*** INFORMATION SUPPLIED ***
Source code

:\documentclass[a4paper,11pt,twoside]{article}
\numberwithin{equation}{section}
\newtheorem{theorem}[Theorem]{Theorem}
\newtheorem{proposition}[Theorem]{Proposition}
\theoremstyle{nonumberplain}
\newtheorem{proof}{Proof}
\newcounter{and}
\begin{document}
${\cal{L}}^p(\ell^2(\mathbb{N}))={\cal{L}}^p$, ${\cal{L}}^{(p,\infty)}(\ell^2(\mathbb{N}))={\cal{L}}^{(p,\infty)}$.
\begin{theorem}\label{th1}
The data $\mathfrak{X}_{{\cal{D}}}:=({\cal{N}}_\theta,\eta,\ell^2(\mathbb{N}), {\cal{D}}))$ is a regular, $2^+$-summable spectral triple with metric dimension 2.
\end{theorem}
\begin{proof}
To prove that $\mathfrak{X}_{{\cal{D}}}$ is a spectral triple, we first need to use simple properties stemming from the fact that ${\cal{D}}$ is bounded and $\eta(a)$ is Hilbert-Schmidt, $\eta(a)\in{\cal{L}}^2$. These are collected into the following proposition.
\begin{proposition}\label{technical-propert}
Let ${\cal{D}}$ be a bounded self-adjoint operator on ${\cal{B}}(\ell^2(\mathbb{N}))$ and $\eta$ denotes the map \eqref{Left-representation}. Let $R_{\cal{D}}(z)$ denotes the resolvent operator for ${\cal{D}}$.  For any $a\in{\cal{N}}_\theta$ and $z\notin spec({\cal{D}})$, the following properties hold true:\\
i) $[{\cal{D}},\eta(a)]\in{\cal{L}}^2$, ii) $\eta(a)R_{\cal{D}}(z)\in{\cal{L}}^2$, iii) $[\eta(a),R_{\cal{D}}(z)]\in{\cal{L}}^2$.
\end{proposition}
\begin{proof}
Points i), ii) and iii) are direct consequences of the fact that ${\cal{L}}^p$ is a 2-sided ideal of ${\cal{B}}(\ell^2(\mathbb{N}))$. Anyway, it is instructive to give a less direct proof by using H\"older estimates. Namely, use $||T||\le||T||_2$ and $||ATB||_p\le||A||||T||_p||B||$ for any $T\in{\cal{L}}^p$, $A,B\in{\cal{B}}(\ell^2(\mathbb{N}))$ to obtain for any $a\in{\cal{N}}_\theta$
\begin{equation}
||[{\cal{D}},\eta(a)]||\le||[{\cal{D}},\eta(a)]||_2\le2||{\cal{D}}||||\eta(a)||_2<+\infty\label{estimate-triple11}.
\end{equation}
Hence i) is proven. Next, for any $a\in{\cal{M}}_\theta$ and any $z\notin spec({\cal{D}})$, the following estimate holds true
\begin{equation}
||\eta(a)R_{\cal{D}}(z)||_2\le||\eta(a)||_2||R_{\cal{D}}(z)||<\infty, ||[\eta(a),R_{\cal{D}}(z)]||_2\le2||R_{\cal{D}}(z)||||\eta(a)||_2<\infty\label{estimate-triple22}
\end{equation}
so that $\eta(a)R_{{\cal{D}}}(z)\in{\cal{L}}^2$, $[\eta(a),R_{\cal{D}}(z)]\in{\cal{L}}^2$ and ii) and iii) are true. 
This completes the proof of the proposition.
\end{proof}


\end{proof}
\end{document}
*** End of INFORMATION SUPPLIED ***
*** INFORMATION SUPPLIED ***
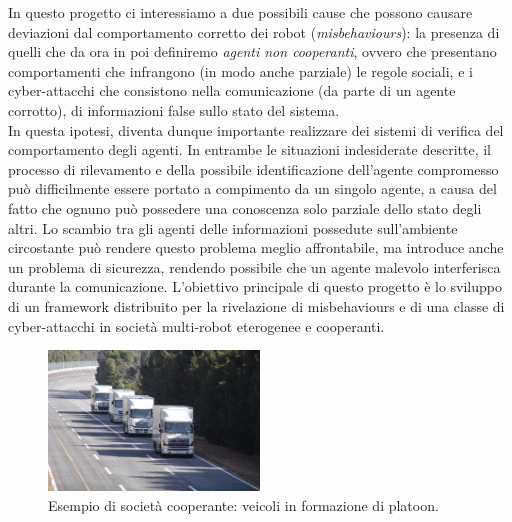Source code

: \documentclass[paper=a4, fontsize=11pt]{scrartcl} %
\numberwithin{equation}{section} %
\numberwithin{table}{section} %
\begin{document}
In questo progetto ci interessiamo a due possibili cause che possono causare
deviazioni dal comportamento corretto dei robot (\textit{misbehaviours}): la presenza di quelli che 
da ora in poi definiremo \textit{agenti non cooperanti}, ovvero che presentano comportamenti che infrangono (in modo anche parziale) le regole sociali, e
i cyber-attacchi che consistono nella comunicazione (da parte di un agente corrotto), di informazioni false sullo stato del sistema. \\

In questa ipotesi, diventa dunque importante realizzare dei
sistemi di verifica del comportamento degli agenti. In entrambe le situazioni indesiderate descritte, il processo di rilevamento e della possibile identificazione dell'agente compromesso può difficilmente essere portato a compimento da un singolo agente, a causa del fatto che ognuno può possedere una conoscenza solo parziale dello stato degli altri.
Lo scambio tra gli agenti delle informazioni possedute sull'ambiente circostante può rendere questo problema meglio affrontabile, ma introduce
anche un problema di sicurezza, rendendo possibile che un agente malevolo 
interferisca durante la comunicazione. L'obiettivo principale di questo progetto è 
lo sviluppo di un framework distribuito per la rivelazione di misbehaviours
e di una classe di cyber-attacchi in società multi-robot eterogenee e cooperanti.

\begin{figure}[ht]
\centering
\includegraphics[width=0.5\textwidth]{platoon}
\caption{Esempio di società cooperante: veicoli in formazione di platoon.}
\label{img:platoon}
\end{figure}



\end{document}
*** End of INFORMATION SUPPLIED ***
- EXERCISE DIRECTIONS: Copy all lines from the material that include "documentclass".

- ANSWER TO THIS EXERCISE:
:\documentclass[a4paper,11pt,twoside]{article}
: \documentclass[paper=a4, fontsize=11pt]{scrartcl} %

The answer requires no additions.